# Mixed solutions containing 31.2 g of barium chloride and 136.8 g of aluminum sulfate.

**Mixed solutions containing 31.2 g of barium chloride and 136.8 g of aluminum sulfate. Determine which of the substances is in excess.
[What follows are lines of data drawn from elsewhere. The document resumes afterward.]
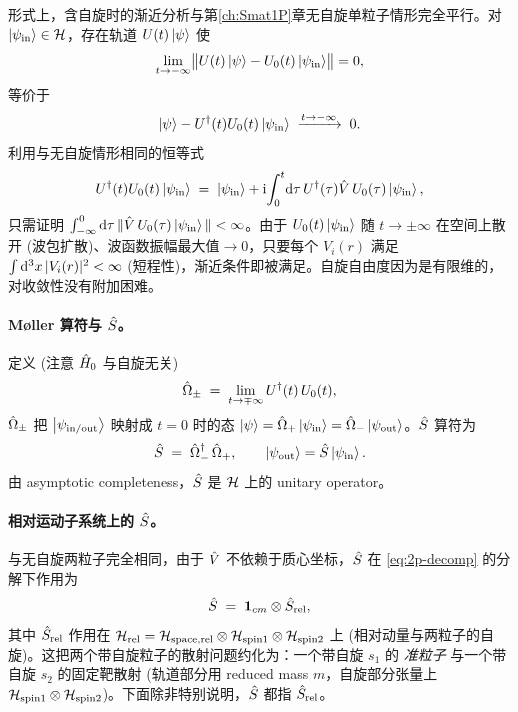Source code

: 形式上，含自旋时的渐近分析与第\ref{ch:Smat1P}章无自旋单粒子情形完全平行。对 $\ket{\psi_{\rm in}}\in\Hilb$，存在轨道 $U(t)\ket\psi$ 使
\begin{equation}
  \lim_{t\to-\infty}\bigl\| U(t)\ket\psi - U_0(t)\ket{\psi_{\rm in}}\bigr\| = 0,
  \label{eq:asym-cond-spin}
\end{equation}
等价于
\begin{equation}
  \ket{\psi}-U^\dagger(t)U_0(t)\ket{\psi_{\rm in}}\;\xrightarrow{t\to-\infty}\;0.
\end{equation}
利用与无自旋情形相同的恒等式
\begin{equation}
  U^\dagger(t)U_0(t)\ket{\psi_{\rm in}}
  \;=\; \ket{\psi_{\rm in}} + \rmi\!\int_0^{t}\!\rmd\tau\,U^\dagger(\tau)\Op V\,U_0(\tau)\ket{\psi_{\rm in}},
  \label{eq:dyson-asym}
\end{equation}
只需证明 $\int_{-\infty}^{0}\rmd\tau\,\|\Op V\,U_0(\tau)\ket{\psi_{\rm in}}\|<\infty$。由于 $U_0(t)\ket{\psi_{\rm in}}$ 随 $t\to\pm\infty$ 在空间上散开 (波包扩散)、波函数振幅最大值$\to 0$，只要每个 $V_i(r)$ 满足 $\int\rmd^3 x\,|V_i(r)|^2<\infty$ (短程性)，渐近条件即被满足。自旋自由度因为是有限维的，对收敛性没有附加困难。

\paragraph{Møller 算符与 $\Smat$。}定义 (注意 $\Op H_0$ 与自旋无关)
\begin{equation}
  \Op\Omega_\pm \;=\; \lim_{t\to\mp\infty}U^\dagger(t)\,U_0(t),
  \label{eq:moller-spin}
\end{equation}
$\Op\Omega_\pm$ 把 $\ket{\psi_{\rm in/out}}$ 映射成 $t=0$ 时的态 $\ket\psi=\Op\Omega_+\ket{\psi_{\rm in}}=\Op\Omega_-\ket{\psi_{\rm out}}$。$\Smat$ 算符为
\begin{equation}
  \Smat \;=\; \Op\Omega_-^\dagger\,\Op\Omega_+,\qquad
  \ket{\psi_{\rm out}}=\Smat\ket{\psi_{\rm in}}.
  \label{eq:Smat-def-spin}
\end{equation}
由 asymptotic completeness，$\Smat$ 是 $\Hilb$ 上的 unitary operator。

\paragraph{相对运动子系统上的 $\Smat$。}与无自旋两粒子完全相同，由于 $\Op V$ 不依赖于质心坐标，$\Smat$ 在 \eqref{eq:2p-decomp} 的分解下作用为
\begin{equation}
  \Smat \;=\; \mathbf 1_{cm}\otimes \Smat_{\rm rel},
  \label{eq:S-cm-rel}
\end{equation}
其中 $\Smat_{\rm rel}$ 作用在 $\Hilb_{\rm rel}=\Hilb_{\rm space,rel}\otimes\Hilb_{\rm spin1}\otimes\Hilb_{\rm spin2}$ 上 (相对动量与两粒子的自旋)。这把两个带自旋粒子的散射问题约化为：一个带自旋 $s_1$ 的 \emph{准粒子} 与一个带自旋 $s_2$ 的固定靶散射 (轨道部分用 reduced mass $m$，自旋部分张量上 $\Hilb_{\rm spin1}\otimes\Hilb_{\rm spin2}$)。下面除非特别说明，$\Smat$ 都指 $\Smat_{\rm rel}$。


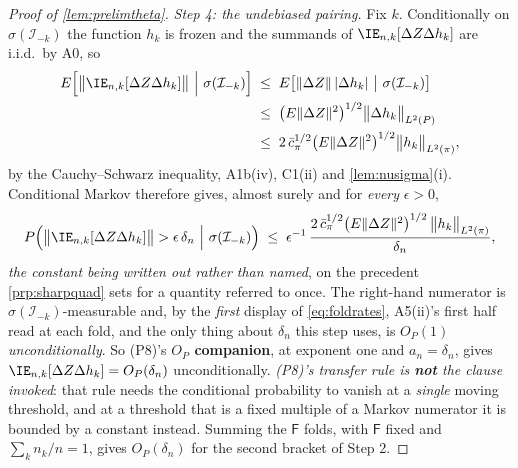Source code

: \begin{proof}[Proof of \cref{lem:prelimtheta}]
\emph{Step 4: the undebiased pairing.} Fix $k$. Conditionally on $\sigma(\mathcal I_{-k})$ the
function $h_k$ is frozen and the summands of $\IE_{n,k}[\Delta Z\Delta h_k]$ are i.i.d.\ by A0, so
\begin{align*}
E\Big[\big\|\IE_{n,k}[\Delta Z\Delta h_k]\big\|\ \Big|\ \sigma(\mathcal I_{-k})\Big]
&\;\le\;E\big[\|\Delta Z\|\,|\Delta h_k|\ \big|\ \sigma(\mathcal I_{-k})\big] \\
&\;\le\;\big(E\|\Delta Z\|^{2}\big)^{1/2}\big\|\Delta h_k\big\|_{L^{2}(P)} \\
&\;\le\;2\,\bar c_\pi^{1/2}\big(E\|\Delta Z\|^{2}\big)^{1/2}\big\|h_k\big\|_{L^{2}(\pi)} ,
\end{align*}
by the Cauchy--Schwarz inequality, A1b(iv), C1(ii) and \cref{lem:nusigma}(i). Conditional Markov therefore
gives, almost surely and for \emph{every} $\epsilon>0$,
\[
P\Big(\big\|\IE_{n,k}[\Delta Z\Delta h_k]\big\|>\epsilon\,\delta_n\ \Big|\ \sigma(\mathcal I_{-k})\Big)
\;\le\;\epsilon^{-1}\,\frac{2\,\bar c_\pi^{1/2}\big(E\|\Delta Z\|^{2}\big)^{1/2}\,\big\|h_k\big\|_{L^{2}(\pi)}}{\delta_n} ,
\]
\emph{the constant being written out rather than named}, on the precedent \cref{prp:sharpquad} sets for a
quantity referred to once. The right-hand numerator is $\sigma(\mathcal I_{-k})$-measurable and, by the
\emph{first} display of \eqref{eq:foldrates}, A5(ii)'s first half read at each fold, and the only thing
about $\delta_n$ this step uses, is $O_P(1)$ \emph{unconditionally}. So \textup{(P8)}'s
\textbf{$O_P$ companion}, at exponent one and $a_n=\delta_n$, gives
$\IE_{n,k}[\Delta Z\Delta h_k]=O_P(\delta_n)$ unconditionally.
\emph{\textup{(P8)}'s \emph{transfer rule} is \textbf{not} the clause invoked}: that rule needs the
conditional probability to vanish at a \emph{single}
moving threshold, and at a threshold that is a fixed multiple of a Markov numerator it is bounded by a
constant instead. Summing the $\mathsf F$ folds, with
$\mathsf F$ fixed and $\sum_kn_k/n=1$, gives $O_P(\delta_n)$ for the second bracket of Step 2.


\end{proof}
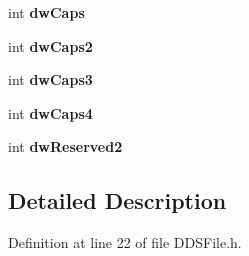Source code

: \begin{DoxyCompactItemize}
\item 
int {\bfseries dw\+Caps}\hypertarget{struct_d_d_s___h_e_a_d_e_r_a72545c3925fdab17734af8849e34006f}{}\label{struct_d_d_s___h_e_a_d_e_r_a72545c3925fdab17734af8849e34006f}

\item 
int {\bfseries dw\+Caps2}\hypertarget{struct_d_d_s___h_e_a_d_e_r_aaa67492946e0226c0d7a9856ff651f2e}{}\label{struct_d_d_s___h_e_a_d_e_r_aaa67492946e0226c0d7a9856ff651f2e}

\item 
int {\bfseries dw\+Caps3}\hypertarget{struct_d_d_s___h_e_a_d_e_r_a5e08cb4b384e154375c41c899b052c42}{}\label{struct_d_d_s___h_e_a_d_e_r_a5e08cb4b384e154375c41c899b052c42}

\item 
int {\bfseries dw\+Caps4}\hypertarget{struct_d_d_s___h_e_a_d_e_r_a8acdd296d7d53d39c989dcb56de783e2}{}\label{struct_d_d_s___h_e_a_d_e_r_a8acdd296d7d53d39c989dcb56de783e2}

\item 
int {\bfseries dw\+Reserved2}\hypertarget{struct_d_d_s___h_e_a_d_e_r_ac5b489890ce6f685967297b18f8c847c}{}\label{struct_d_d_s___h_e_a_d_e_r_ac5b489890ce6f685967297b18f8c847c}

\end{DoxyCompactItemize}


\subsection{Detailed Description}


Definition at line 22 of file D\+D\+S\+File.\+h.

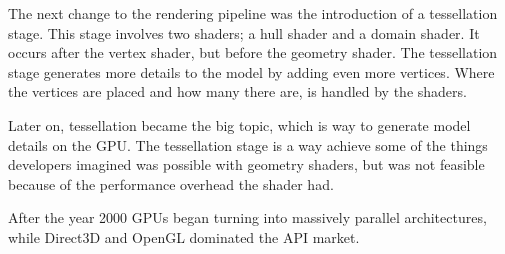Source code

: The next change to the rendering pipeline was the introduction of a tessellation stage.
This stage involves two shaders; a hull shader and a domain shader.
It occurs after the vertex shader, but before the geometry shader.
The tessellation stage generates more details to the model by adding even more vertices.
Where the vertices are placed and how many there are, is handled by the shaders.

Later on, tessellation became the big topic, which is way to generate model details on the \gls{GPU}.
The tessellation stage is a way achieve some of the things developers imagined was possible with geometry shaders, but was not feasible because of the performance overhead the shader had.

After the year 2000 \glspl{GPU} began turning into massively parallel architectures, while Direct3D and OpenGL dominated the \gls{API} market. 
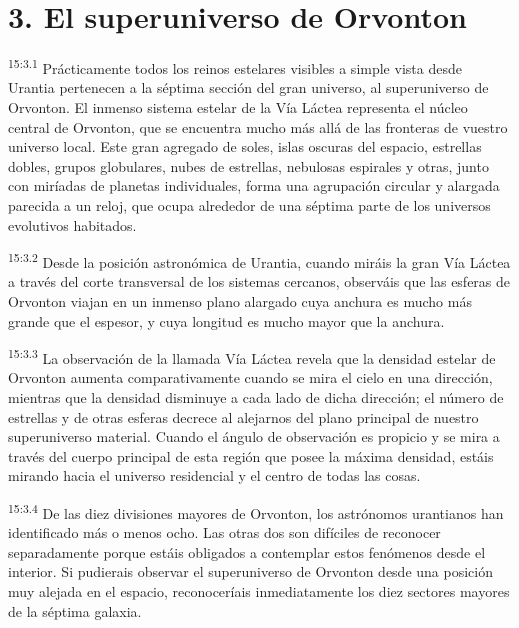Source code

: \section*{3. El superuniverso de Orvonton}
\par
\textsuperscript{15:3.1} Prácticamente todos los reinos estelares visibles a simple vista desde Urantia pertenecen a la séptima sección del gran universo, al superuniverso de Orvonton. El inmenso sistema estelar de la Vía Láctea representa el núcleo central de Orvonton, que se encuentra mucho más allá de las fronteras de vuestro universo local. Este gran agregado de soles, islas oscuras del espacio, estrellas dobles, grupos globulares, nubes de estrellas, nebulosas espirales y otras, junto con miríadas de planetas individuales, forma una agrupación circular y alargada parecida a un reloj, que ocupa alrededor de una séptima parte de los universos evolutivos habitados.

\par
\textsuperscript{15:3.2} Desde la posición astronómica de Urantia, cuando miráis la gran Vía Láctea a través del corte transversal de los sistemas cercanos, observáis que las esferas de Orvonton viajan en un inmenso plano alargado cuya anchura es mucho más grande que el espesor, y cuya longitud es mucho mayor que la anchura.

\par
\textsuperscript{15:3.3} La observación de la llamada Vía Láctea revela que la densidad estelar de Orvonton aumenta comparativamente cuando se mira el cielo en una dirección, mientras que la densidad disminuye a cada lado de dicha dirección; el número de estrellas y de otras esferas decrece al alejarnos del plano principal de nuestro superuniverso material. Cuando el ángulo de observación es propicio y se mira a través del cuerpo principal de esta región que posee la máxima densidad, estáis mirando hacia el universo residencial y el centro de todas las cosas.

\par
\textsuperscript{15:3.4} De las diez divisiones mayores de Orvonton, los astrónomos urantianos han identificado más o menos ocho. Las otras dos son difíciles de reconocer separadamente porque estáis obligados a contemplar estos fenómenos desde el interior. Si pudierais observar el superuniverso de Orvonton desde una posición muy alejada en el espacio, reconoceríais inmediatamente los diez sectores mayores de la séptima galaxia.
Calculate the mass of this substance remaining in the solution after the reaction.**

Given:

m (BaCl2) = 31.2 g

m (Al2 (SO4) 3) = 136.8 g

To find:

in excess -?

m (the remainder of the islands in excess) -?

Solution:

1) 3BaCl2 + Al2 (SO4) 3 => 2AlCl3 + 3BaSO4 ↓;

2) n (BaCl2) = m (BaCl2) / M (BaCl2) = 31.2 / 208 = 0.15 mol;

3) n (Al2 (SO4) 3) = m (Al2 (SO4) 3) / M (Al2 (SO4) 3) = 136.8 / 342 = 0.4 mol;

4) Al2 (SO4) 3 – in excess;

5) n react. (Al2 (SO4) 3) = n (BaCl2) / 3 = 0.15 / 3 = 0.05 mol;

6) n rest. (Al2 (SO4) 3) = n (Al2 (SO4) 3) – n reag. (Al2 (SO4) 3) = 0.4 – 0.05 = 0.35 mol;

7) m rest. (Al2 (SO4) 3) = n rest. (Al2 (SO4) 3) * M (Al2 (SO4) 3) = 0.35 * 342 = 119.7.

Answer: The mass of the remaining Al2 (SO4) 3 is 119.7.